Maternal response to LPS
Initially, we confirmed induction of an inflammatory response in LPS-injected dams. LPS treatment caused metabolic and behavioural changes typically associated with an inflammatory response, including reduced locomotor and exploratory activity, reduced food consumption and body weight, and increased circulating cytokine and chemokine levels. Long-term changes to offspring phenotype are known to result from a periconceptional maternal low-protein diet [2,16,17]. It could therefore be argued that the indirect effect of reduced food consumption might be the critical inductive event changing the adult phenotype. We believe this not to be the case, since (1) maternal food consumption was transiently reduced by an equivalent amount in all LPS groups, whilst changes in offspring phenotype were LPS dose-dependent; (2) reduction in maternal food consumption was temporally equivalent in all LPS groups, that is, maternal food consumption in all LPS groups returned to control levels at an equivalent rate; (3) maternal serum cytokine levels, a more direct measure of the inflammatory response, were LPS dose-dependent, corresponding with the resultant changes in offspring phenotype; and (4) maternal diet-induced programming is distinct from that reported here and affects particularly postnatal growth and cardiovascular function [16].
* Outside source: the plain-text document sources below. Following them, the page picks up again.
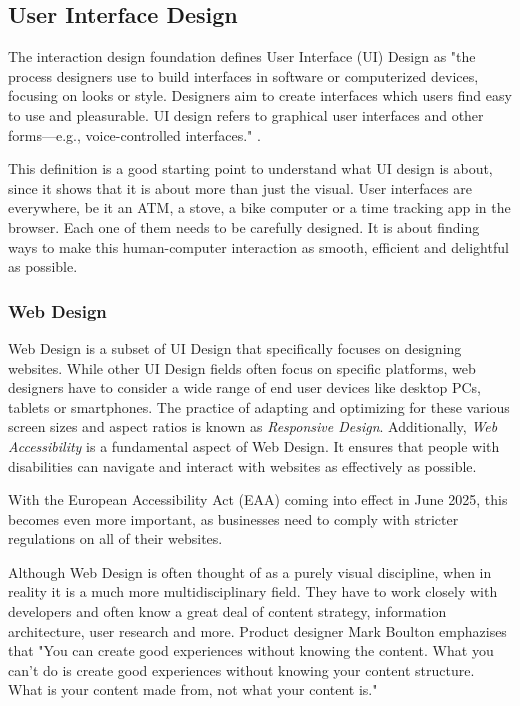 \newpage
\subsection{User Interface Design}
The interaction design foundation defines User Interface (UI) Design as "the process designers use
to build interfaces in software or computerized devices, focusing on looks or style. Designers aim
to create interfaces which users find easy to use and pleasurable. UI design refers to graphical
user interfaces and other forms—e.g., voice-controlled interfaces."
.

This definition is a good starting point to understand what UI design is about, since it
shows that it is about more than just the visual. User interfaces are everywhere, be it an ATM, a
stove, a bike computer or a time tracking app in the browser. Each one of them needs to be
carefully designed. It is about finding ways to make this human-computer interaction as smooth,
efficient and delightful as possible.

\subsubsection{Web Design}
Web Design is a subset of UI Design that specifically focuses on designing websites. While other UI
Design fields often focus on specific platforms, web designers have to consider a wide range of end
user devices like desktop PCs, tablets or smartphones. The practice of adapting and optimizing for
these various screen sizes and aspect ratios is known as \textit{Responsive Design}. Additionally,
\textit{Web Accessibility} is a fundamental aspect of Web Design. It ensures that people with
disabilities can navigate and interact with websites as effectively as possible.

With the European Accessibility Act (EAA) coming into effect in June 2025, this becomes even more
important, as businesses need to comply with stricter regulations on all of their websites.

Although Web Design is often thought of as a purely visual discipline, when in reality it is a much
more multidisciplinary field. They have to work closely with developers and often know a great deal
of content strategy, information architecture, user research and more. Product designer Mark Boulton
emphazises that "You can create good experiences without knowing the content. What you can’t do is
create good experiences without knowing your content structure. What is your content made from, not
what your content is." 

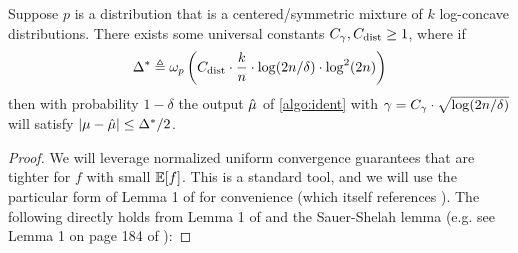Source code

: \begin{theorem}\label{thm:ident-log}
    Suppose $p$ is a distribution that is a centered/symmetric mixture of $k$ log-concave distributions. There exists some universal constants $C_{\gamma},C_{\operatorname{dist}} \ge 1$, 
    where if
    \begin{equation*}
        \Delta^* \triangleq \omega_p \left(C_{\operatorname{dist}} \cdot \frac{k}{n} \cdot \log(2n/\delta) \cdot \log^2(2n) \right)
    \end{equation*}
    then with probability $1-\delta$ the output $\hat{\mu}$ of \cref{algo:ident} with $\gamma = C_{\gamma} \cdot \sqrt{\log(2n/\delta)}$ will satisfy $|\mu - \hat{\mu}| \le \Delta^*/2$.
\end{theorem}
\begin{proof}
We will leverage normalized uniform convergence guarantees that are tighter for $f$ with small $\mathbb{E}[f]$. This is a standard tool, and we will use the particular form of Lemma 1 of \cite{dasgupta2007general} for convenience (which itself references \cite{vapnik2015uniform,bousquet2003introduction}). The following directly holds from Lemma 1 of \cite{dasgupta2007general} and the Sauer-Shelah lemma (e.g. see Lemma 1 on page 184 of \cite{bousquet2003introduction}):


\end{proof}

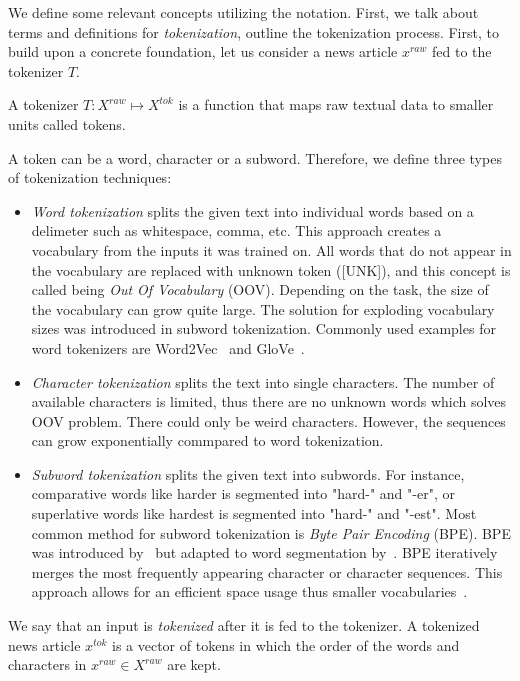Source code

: We define some relevant concepts utilizing the notation. First, we talk about terms and definitions for \emph{tokenization}, outline the tokenization process. First, to build upon a concrete foundation, let us consider a news article $x^{raw}$ fed to the tokenizer $T$.
\begin{definition}
    A tokenizer $T:X^{raw} \mapsto X^{tok}$ is a function that maps raw textual data to smaller units called tokens.
\end{definition}
A token can be a word, character or a subword. Therefore, we define three types of tokenization techniques:
\begin{itemize}
    \item \emph{Word tokenization} splits the given text into individual words based on a delimeter such as whitespace, comma, etc. This approach creates a vocabulary from the inputs it was trained on. All words that do not appear in the vocabulary are replaced with unknown token ([UNK]), and this concept is called being \emph{Out Of Vocabulary} (OOV). Depending on the task, the size of the vocabulary can grow quite large. The solution for exploding vocabulary sizes was introduced in subword tokenization. Commonly used examples for word tokenizers are Word2Vec~\parencite{Word2Vec_Mikolov} and GloVe~\parencite{GloVe_Pennington}.
    \item \emph{Character tokenization} splits the text into single characters. The number of available characters is limited, thus there are no unknown words which solves OOV problem. There could only be weird characters. However, the sequences can grow exponentially commpared to word tokenization.
    \item \emph{Subword tokenization} splits the given text into subwords. For instance, comparative words like harder is segmented into "hard-" and "-er", or superlative words like hardest is segmented into "hard-" and "-est". Most common method for subword tokenization is \emph{Byte Pair Encoding} (BPE). BPE was introduced by~\cite{ANewAlgorithmForDataCompression_Gage} but adapted to word segmentation by~\cite{NeuralMachineTranslationOfRareWords_Sennrich}. BPE iteratively merges the most frequently appearing character or character sequences. This approach allows for an efficient space usage thus smaller vocabularies~\parencite{NeuralMachineTranslationOfRareWords_Sennrich}.
\end{itemize}
We say that an input is \emph{tokenized} after it is fed to the tokenizer. A tokenized news article $x^{tok}$ is a vector of tokens in which the order of the words and characters in $x^{raw} \in X^{raw}$ are kept.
Maternal LPS effect on blastocysts
Administration of LPS, including the low dose, on the day of zygote formation caused a reduction in GD 3.5 blastocyst ICM cell numbers and ICM:TE cell ratios. Reduced rodent blastocyst cell numbers have been induced by maternal protein undernutrition and in vitro culture and are associated with disease-related changes in postnatal physiology [2,6]. Similarly, mouse blastocyst cell numbers have been shown to be altered in response to maternal nutrition over a wider range [18]. Our current findings thus support the concept that altered blastocyst proliferation and lineage allocation may be useful early markers for diverse forms of developmental programming whetherlater effects on foetal and postnatal growth are induced (maternal protein restriction [16]) or not (current study). We also observed increased TE cell numbers coinciding with increased litter size only in the 10 μg/kg LPS group. This may reflect a 'trophic' effect mediated by a moderate release of inflammatory mediators, since cytokines and related signalling molecules are also important factors that are active during blastocyst development and implantation [19]. A greater degree of intrauterine growth restriction may have been exerted by the larger litter size in this low-dose LPS group and may explain the raised SBP (male offspring) seen here.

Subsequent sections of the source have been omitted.